What to do:
Please copy out the lines in the entries that contain "been".

[Plain-text document sources]
_ _ _ _ _

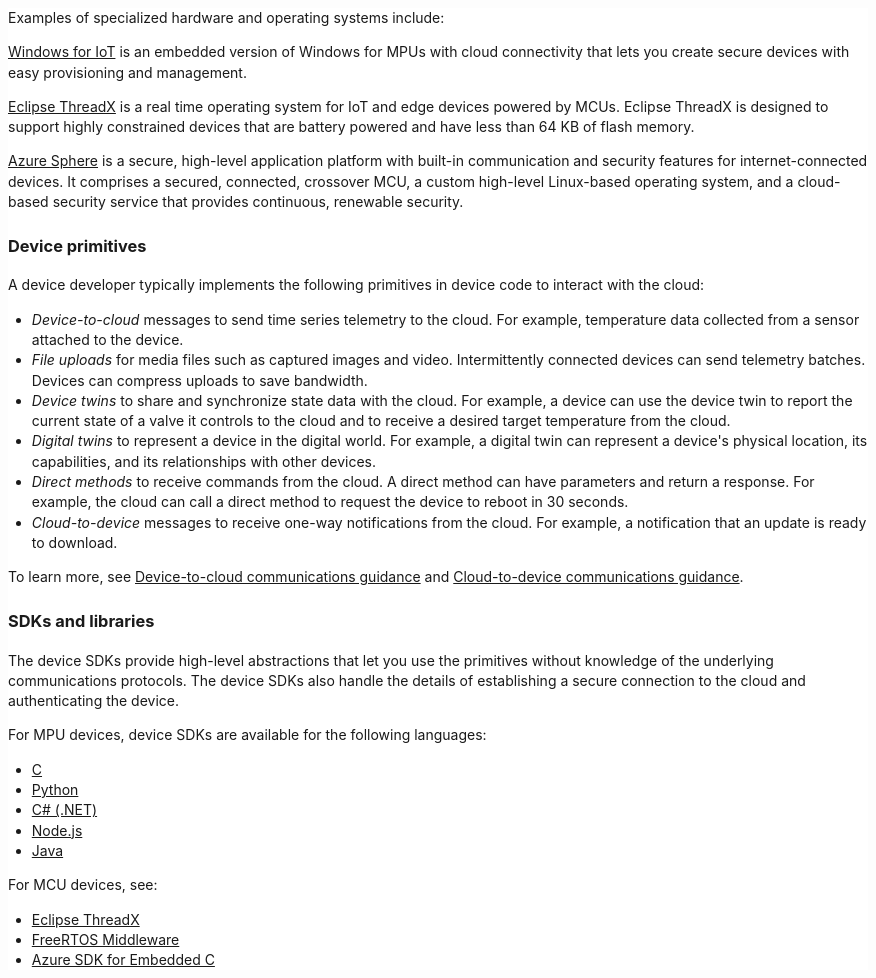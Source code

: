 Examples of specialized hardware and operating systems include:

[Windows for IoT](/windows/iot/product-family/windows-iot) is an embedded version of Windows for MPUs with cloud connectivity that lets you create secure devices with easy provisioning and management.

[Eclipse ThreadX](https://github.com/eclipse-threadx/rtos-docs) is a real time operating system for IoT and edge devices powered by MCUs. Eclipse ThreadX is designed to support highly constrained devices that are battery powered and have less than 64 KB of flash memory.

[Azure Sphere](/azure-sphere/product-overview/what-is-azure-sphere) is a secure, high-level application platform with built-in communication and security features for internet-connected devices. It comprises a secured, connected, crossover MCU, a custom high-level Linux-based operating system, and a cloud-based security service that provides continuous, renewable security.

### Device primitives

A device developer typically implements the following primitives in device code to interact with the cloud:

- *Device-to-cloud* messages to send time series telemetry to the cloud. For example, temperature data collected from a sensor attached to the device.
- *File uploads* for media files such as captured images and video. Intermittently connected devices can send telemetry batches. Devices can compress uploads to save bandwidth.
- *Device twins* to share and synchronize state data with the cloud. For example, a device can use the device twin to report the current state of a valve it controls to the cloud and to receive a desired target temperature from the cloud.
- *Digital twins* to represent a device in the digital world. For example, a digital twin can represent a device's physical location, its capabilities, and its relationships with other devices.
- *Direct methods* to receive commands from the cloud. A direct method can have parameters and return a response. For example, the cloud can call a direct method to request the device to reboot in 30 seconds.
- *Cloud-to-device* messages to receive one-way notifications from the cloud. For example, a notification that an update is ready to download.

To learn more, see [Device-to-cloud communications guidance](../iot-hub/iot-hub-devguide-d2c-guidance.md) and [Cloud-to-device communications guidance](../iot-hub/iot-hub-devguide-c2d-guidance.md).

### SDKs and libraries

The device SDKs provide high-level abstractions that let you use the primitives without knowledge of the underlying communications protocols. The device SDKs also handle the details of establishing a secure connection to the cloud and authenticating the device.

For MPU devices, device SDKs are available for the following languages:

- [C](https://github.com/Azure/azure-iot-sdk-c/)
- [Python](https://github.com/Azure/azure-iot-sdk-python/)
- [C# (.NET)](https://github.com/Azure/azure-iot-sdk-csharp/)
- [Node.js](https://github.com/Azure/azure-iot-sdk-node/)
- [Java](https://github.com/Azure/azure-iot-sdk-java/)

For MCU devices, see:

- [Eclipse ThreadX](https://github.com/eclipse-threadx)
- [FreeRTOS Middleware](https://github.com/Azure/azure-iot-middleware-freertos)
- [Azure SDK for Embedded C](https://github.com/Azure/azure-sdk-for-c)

_ _ _ _ _

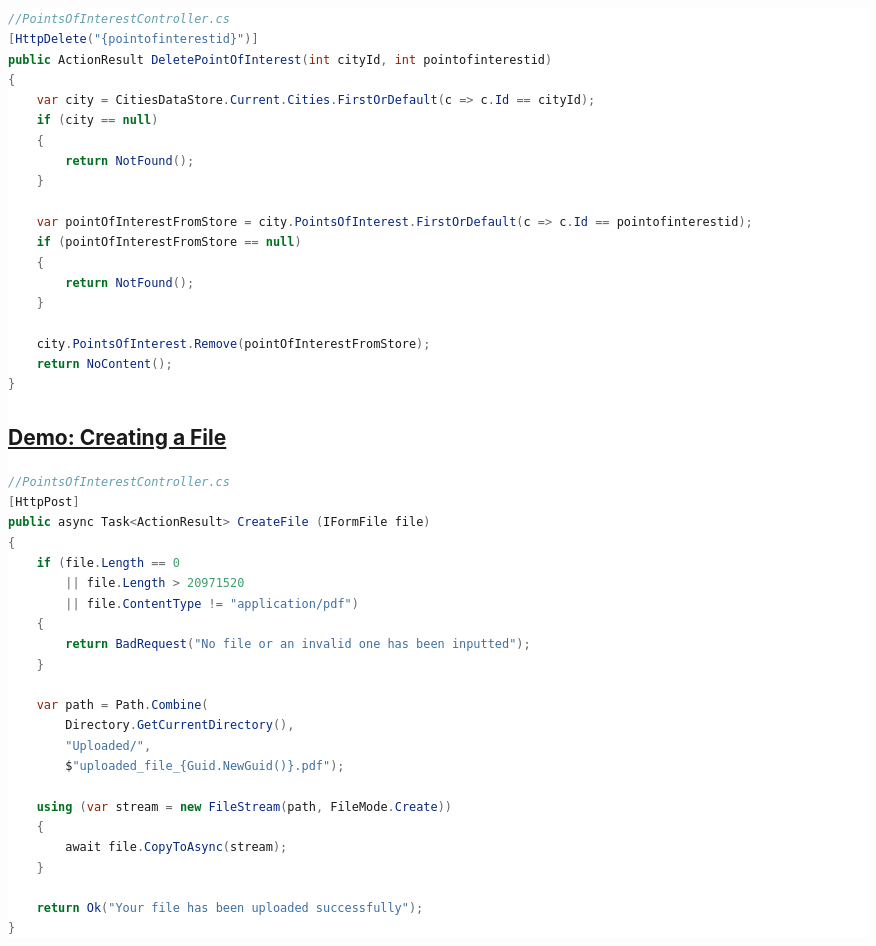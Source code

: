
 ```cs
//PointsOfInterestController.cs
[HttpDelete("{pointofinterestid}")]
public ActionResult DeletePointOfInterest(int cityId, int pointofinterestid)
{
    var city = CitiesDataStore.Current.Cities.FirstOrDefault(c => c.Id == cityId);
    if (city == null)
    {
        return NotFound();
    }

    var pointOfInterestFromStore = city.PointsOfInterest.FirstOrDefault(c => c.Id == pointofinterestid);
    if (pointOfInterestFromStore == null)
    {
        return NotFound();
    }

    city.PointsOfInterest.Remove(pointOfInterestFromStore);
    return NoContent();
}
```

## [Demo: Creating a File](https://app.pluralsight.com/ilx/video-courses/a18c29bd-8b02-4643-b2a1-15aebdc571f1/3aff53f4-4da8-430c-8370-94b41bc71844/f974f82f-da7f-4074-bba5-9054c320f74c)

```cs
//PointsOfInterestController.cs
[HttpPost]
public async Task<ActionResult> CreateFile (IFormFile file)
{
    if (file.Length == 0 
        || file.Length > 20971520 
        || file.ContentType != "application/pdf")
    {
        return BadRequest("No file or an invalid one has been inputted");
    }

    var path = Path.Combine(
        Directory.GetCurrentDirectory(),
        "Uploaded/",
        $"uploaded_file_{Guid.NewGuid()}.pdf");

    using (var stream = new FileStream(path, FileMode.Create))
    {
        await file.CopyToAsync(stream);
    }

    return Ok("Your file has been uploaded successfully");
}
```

_ _ _ _ _

Output of the task:
        return BadRequest("No file or an invalid one has been inputted");
    return Ok("Your file has been uploaded successfully");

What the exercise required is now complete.